Cornmeal dough is probably one of our least favourite foodstuffs so far, but stuff it full of lots of ooey-gooey cheese, and we've found a winner.
Pupusas in El Salvador, are what fish'n'chips are to the UK. Traditionally filled with cheese and frijoles, and served along a pickled slaw and hot sauce, a number of progressive pupuserias are experimenting with new flavours - our favourite being a garlic-cheese version that tasted something like the best garlic-cheese bread you've ever eaten! Surprisingly, we ate only a handful of mediocre attempts, and were most impressed by a little ma and pa stand in El Tunco that were more than worth the few extra pence per pupusa!
#2 ruta de las flores
In our haste to reach the coast, we almost missed out on this spectacular part of El Salvador. Set amongst sky-high coffee plantations, lush green landscapes and picturesque and peaceful villages - only a couple of hours away from manic San Salvador, but it feels like a million miles.
El Salvador is THE place to surf in Central America, or so it seems given the number of wave-starved Ozzies traversing the continent to hit-up El Tunco or El Cuco's hidden breaks.

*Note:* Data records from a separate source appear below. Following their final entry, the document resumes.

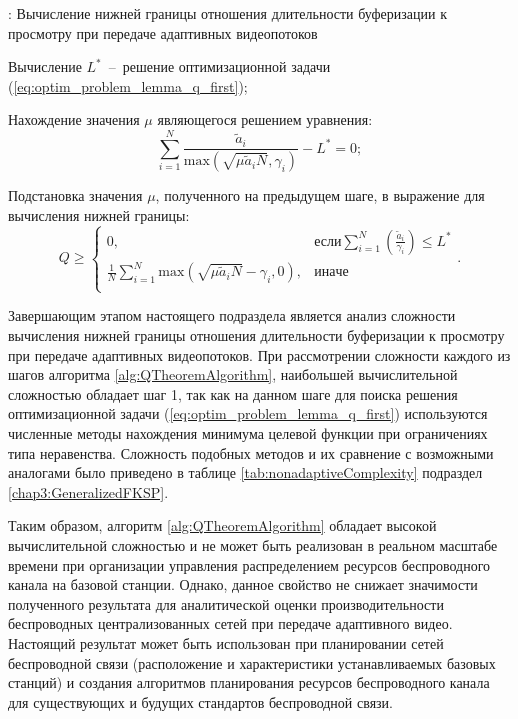 \begin{algorithm}
  \caption{: Вычисление нижней границы отношения длительности буферизации к просмотру при передаче адаптивных видеопотоков}
	\label{alg:QTheoremAlgorithm}
  \begin{algorithmic}[1]
	 \item Вычисление $L^{*}$~--~решение оптимизационной задачи (\ref{eq:optim_problem_lemma_q_first});
	 \item Нахождение значения $\mu$ являющегося решением уравнения: $$\sum\limits_{i=1}^{N} {\frac{\tilde{a}_i}{\mathrm{max} \left(\sqrt{\mu \tilde{a}_i N}, \gamma_i\right)}} - L^{*} = 0;$$
	\item Подстановка значения $\mu$, полученного на предыдущем шаге, в выражение для вычисления нижней границы:
	$$Q \geq
	\begin{cases}
	0, & \text{если} \sum\limits_{i=1}^{N} {\left(\frac{\tilde{a}_i}{\gamma_i}\right)} \leq L^{*}\\
	\frac{1}{N} \sum\limits_{i=1}^{N} {\mathrm{max} \left(\sqrt{\mu \tilde{a}_i N}-\gamma_i, 0\right)}, & \mathrm{иначе} \\
	\end{cases}.$$
  \end{algorithmic}
\end{algorithm}

Завершающим этапом настоящего подраздела является анализ сложности вычисления нижней границы отношения длительности буферизации к просмотру при передаче адаптивных видеопотоков. При рассмотрении сложности каждого из шагов алгоритма \ref{alg:QTheoremAlgorithm}, наибольшей вычислительной сложностью обладает шаг 1, так как на данном шаге для поиска решения оптимизационной задачи (\ref{eq:optim_problem_lemma_q_first}) используются численные методы нахождения минимума целевой функции при ограничениях типа неравенства. Сложность подобных методов и их сравнение с возможными аналогами было приведено в таблице \ref{tab:nonadaptiveComplexity} подраздел \ref{chap3:GeneralizedFKSP}.

Таким образом, алгоритм \ref{alg:QTheoremAlgorithm} обладает высокой вычислительной сложностью и не может быть реализован в реальном масштабе времени при организации управления распределением ресурсов беспроводного канала на базовой станции. Однако, данное свойство не снижает значимости полученного результата для аналитической оценки производительности беспроводных централизованных сетей при передаче адаптивного видео. Настоящий результат может быть использован при планировании сетей беспроводной связи (расположение и характеристики устанавливаемых базовых станций) и создания алгоритмов планирования ресурсов беспроводного канала для существующих и будущих стандартов беспроводной связи.

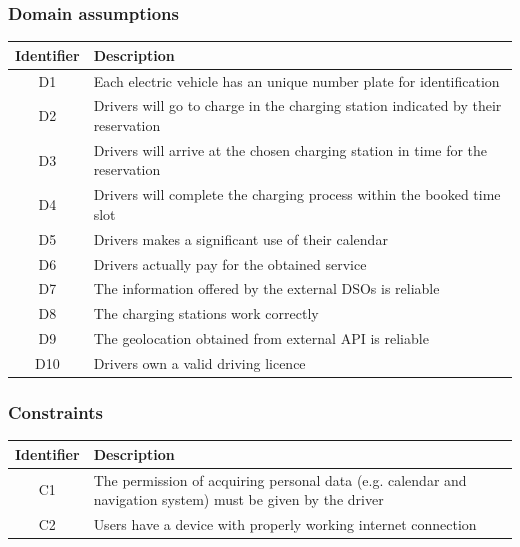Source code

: \documentclass[../main.tex]{subfiles}
\begin{document}
\subsubsection{Domain assumptions}
\begin{center}
\begin{longtable}{| c | p{12cm} | } 
\hline
\textbf{Identifier} & \textbf{Description} \\
\hline
D1 & Each electric vehicle has an unique number plate for identification \\
\hline
D2 & Drivers will go to charge in the charging station indicated by their reservation\\
\hline
D3 & Drivers will arrive at the chosen charging station in time for the reservation \\
\hline
D4 & Drivers will complete the charging process within the booked time slot \\
\hline
D5 & Drivers makes a significant use of their calendar \\
\hline
D6 & Drivers actually pay for the obtained service \\
\hline
D7 & The information offered by the external DSOs is reliable \\
\hline
D8 & The charging stations work correctly \\
\hline
D9 & The geolocation obtained from external API is reliable \\
\hline
D10 & Drivers own a valid driving licence \\
\hline
\end{longtable}
\end{center}

\subsubsection{Constraints}
\begin{center}
\begin{longtable}{| c | p{12cm} | } 
\hline
\textbf{Identifier} & \textbf{Description} \\
\hline
C1 & The permission of acquiring personal data (e.g. calendar and navigation system) must be given by the driver \\
\hline
C2 & Users have a device with properly working internet connection \\
\hline
\end{longtable}
\end{center}
\end{document}
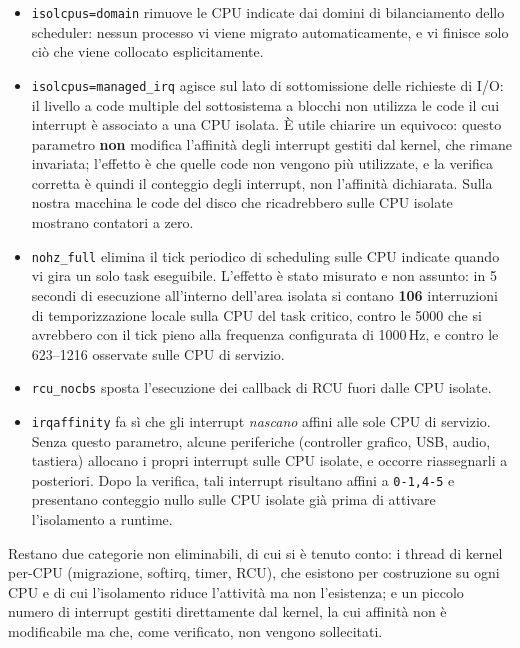\begin{itemize}
\item \texttt{isolcpus=domain} rimuove le CPU indicate dai domini di bilanciamento dello
scheduler: nessun processo vi viene migrato automaticamente, e vi finisce solo ci\`o che viene
collocato esplicitamente.

\item \texttt{isolcpus=managed\_irq} agisce sul lato di sottomissione delle richieste di I/O: il
livello a code multiple del sottosistema a blocchi non utilizza le code il cui interrupt \`e
associato a una CPU isolata. \`E utile chiarire un equivoco: questo parametro \textbf{non} modifica
l'affinit\`a degli interrupt gestiti dal kernel, che rimane invariata; l'effetto \`e che quelle
code non vengono pi\`u utilizzate, e la verifica corretta \`e quindi il conteggio degli interrupt,
non l'affinit\`a dichiarata. Sulla nostra macchina le code del disco che ricadrebbero sulle CPU
isolate mostrano contatori a zero.

\item \texttt{nohz\_full} elimina il tick periodico di scheduling sulle CPU indicate quando vi
gira un solo task eseguibile. L'effetto \`e stato misurato e non assunto: in 5 secondi di
esecuzione all'interno dell'area isolata si contano \textbf{106} interruzioni di temporizzazione
locale sulla CPU del task critico, contro le 5000 che si avrebbero con il tick pieno alla
frequenza configurata di 1000\,Hz, e contro le 623--1216 osservate sulle CPU di servizio.

\item \texttt{rcu\_nocbs} sposta l'esecuzione dei callback di RCU fuori dalle CPU isolate.

\item \texttt{irqaffinity} fa s\`i che gli interrupt \emph{nascano} affini alle sole CPU di
servizio. Senza questo parametro, alcune periferiche (controller grafico, USB, audio, tastiera)
allocano i propri interrupt sulle CPU isolate, e occorre riassegnarli a posteriori. Dopo la
verifica, tali interrupt risultano affini a \texttt{0-1,4-5} e presentano conteggio nullo sulle
CPU isolate gi\`a prima di attivare l'isolamento a runtime.
\end{itemize}

Restano due categorie non eliminabili, di cui si \`e tenuto conto: i thread di kernel per-CPU
(migrazione, softirq, timer, RCU), che esistono per costruzione su ogni CPU e di cui l'isolamento
riduce l'attivit\`a ma non l'esistenza; e un piccolo numero di interrupt gestiti direttamente dal
kernel, la cui affinit\`a non \`e modificabile ma che, come verificato, non vengono sollecitati.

Whilst we were very unimpressed with El Tunco's less than pristine black-sand beaches, one need only see the number of surf shops, sun-bleached hair and sun-kissed bodies to appreciate that a town doesn't have to be pretty to have some killer waves!
#4 people and preconceptions
As a mainstay in 'Most Dangerous places in the world' lists and with countless youtube documentaries and news articles depicting the brutal gang-warfare that plagues this once peaceful country, many travellers decide to skip El Salvador altogether.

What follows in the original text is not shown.